Eps.3
<ファーベンス>はレイズ星間連合国防宇宙軍、メキシコ星系防衛軍に所属するファスカロン級駆逐艦の一隻だ。
星系防衛軍は各星系政府の命令を受けて任務を遂行する国防宇宙軍管轄化の細分化された戦力単位だ。他にまとまった兵力として第一、第二艦隊、両艦隊の支援を担当する第三艦隊が存在する。
平時においては星系防衛軍に所属する一個戦隊、定数三隻が一時兵力として駐在し、これは練度維持と整備を兼ねて第一、第二艦隊と定期的に交代が行われるのが慣例だ。三隻、都合により二隻という規模もありうる戦隊であれどフリゲート艦以下の艦級に対しては明確な質的優位を持つ。万が一、連合警備隊のフリゲート艦では対処できない事態が発生した際の即応兵力として機能する。
たとえば、フリゲート艦以上に重装備の海賊船や高強度の宇宙線防護能力を要求される救難活動などだ。各星系防衛軍でも手に負えない場合に、第一艦隊や第二艦隊が動員される。
EXUを投入した小規模ではあるが、重要な特殊任務にもうってつけというわけだ。シャトルの中で外景を取り込む背もたれに付随した小型三次元ディスプレイのホログラフに見える<ファーベンス>の馴染み深い艦影が、自身の推測の正しさを示すと共に、この先に待つ展開が想像を超えて複雑なものであることを示唆していた。
レイズ星間連合国防宇宙軍ではアゼッタ級とファスカロン級の二種類の駆逐艦を運用して長い。前者が新世代、後者が旧世代艦で現在も牛歩の歩みで更新が進められている。アゼッタ級は前級と比して省人化と維持費の低減、電子戦能力の強化を施されていて、メキシコ・プライムのリガルらが乗り込んでいた軌道エレベーターから赤道側へ二度傾いた静止衛星軌道上に位置し特殊作戦を指揮するのにじゅうぶんな能力がある。

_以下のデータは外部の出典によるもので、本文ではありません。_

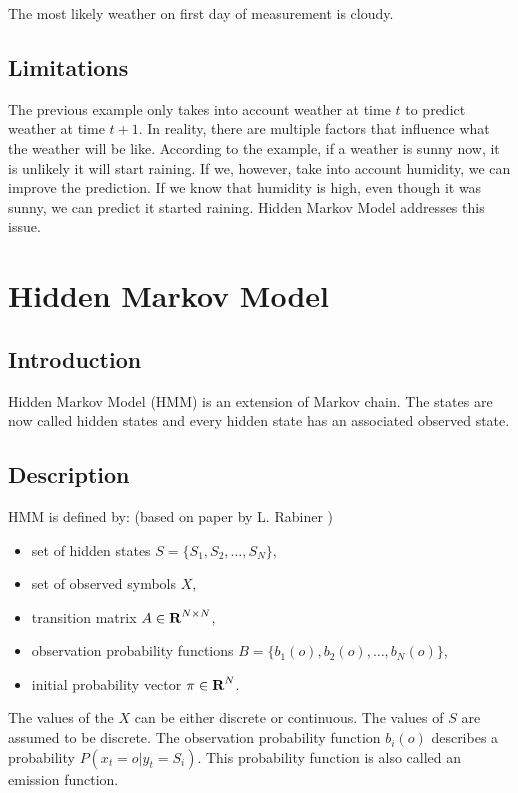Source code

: \documentclass[thesis=B,english]{FITthesis}[2012/06/26]
\begin{document}
The most likely weather on first day of measurement is cloudy.

\subsection{Limitations}

The previous example only takes into account weather at time $t$ to predict weather at time $t+1$. In reality, there are multiple factors that influence what the weather will be like. According to the example, if a weather is sunny now, it is unlikely it will start raining. If we, however, take into account humidity, we can improve the prediction. If we know that humidity is high, even though it was sunny, we can predict it started raining. Hidden Markov Model addresses this issue.

\section{Hidden Markov Model}

\subsection{Introduction}

Hidden Markov Model (HMM) is an extension of Markov chain. The states are now called hidden states and every hidden state has an associated observed state.

\subsection{Description}

HMM is defined by: (based on paper by L. Rabiner \cite{hmm-lawrence})
\begin{itemize}

\item set of hidden states $S = \{S_1, S_2, \dots, S_N\}$,
\item set of observed symbols $X$,
\item transition matrix $A \in \textbf R^{N \times N}$,
\item observation probability functions $B = \{b_1(o), b_2(o), \dots, b_N(o)\}$,
\item initial probability vector $\pi \in \textbf R^N$.

\end{itemize}

The values of the $X$ can be either discrete or continuous. The values of $S$ are assumed to be discrete. The observation probability function $b_i(o)$ describes a probability $P(x_t = o | y_t = S_i)$. This probability function is also called an emission function.
\end{document}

かといって<ファーベンス>をはじめとするファスカロン級が劣っていることはなく、堅牢で信頼性の高い枯れた技術により構築された外殻、洗練された艦内システムを操るクルーたちは熟練していて、度重なる近代化改修により一線級の能力を維持し続けていた。レイズ星間連合の建艦技術は中小国であることを鑑みれば高水準といえるし、実際には艦艇の性能よりも乗組員が自らの船にどこまで精通し操るかが重要な要素だ。
翻って情報軍の特殊作戦に星系防衛軍傘下の艦艇が支援に入っているのは極めて珍しい。おそらく情報軍が無理を言って協力させているのだろう、情報畑の汚れ仕事をエリート意識の高い国防宇宙軍が快く思っているはずはない。星系政府の目を盗んで様々な工作活動に従事する情報軍はあらゆる方面で煙たがられている。自分の庭を荒らされて黙っていることはない。
難なくシャトルを収容しその艦内へ移送されたリガルは、カルツィオ中佐に指示されるまま居室のひとつに押し込まれた。アキと名乗ったあの白髪の女はすぐに姿を消し、独りきりになる。
しばらく待て、という言葉と共に去っていった男の背中を蹴っ飛ばす想像をしながら固い寝台の上に体を横たえる。久々の宇宙遊泳で疲労していたようだ、疲労感が身体の節々から滲み出る。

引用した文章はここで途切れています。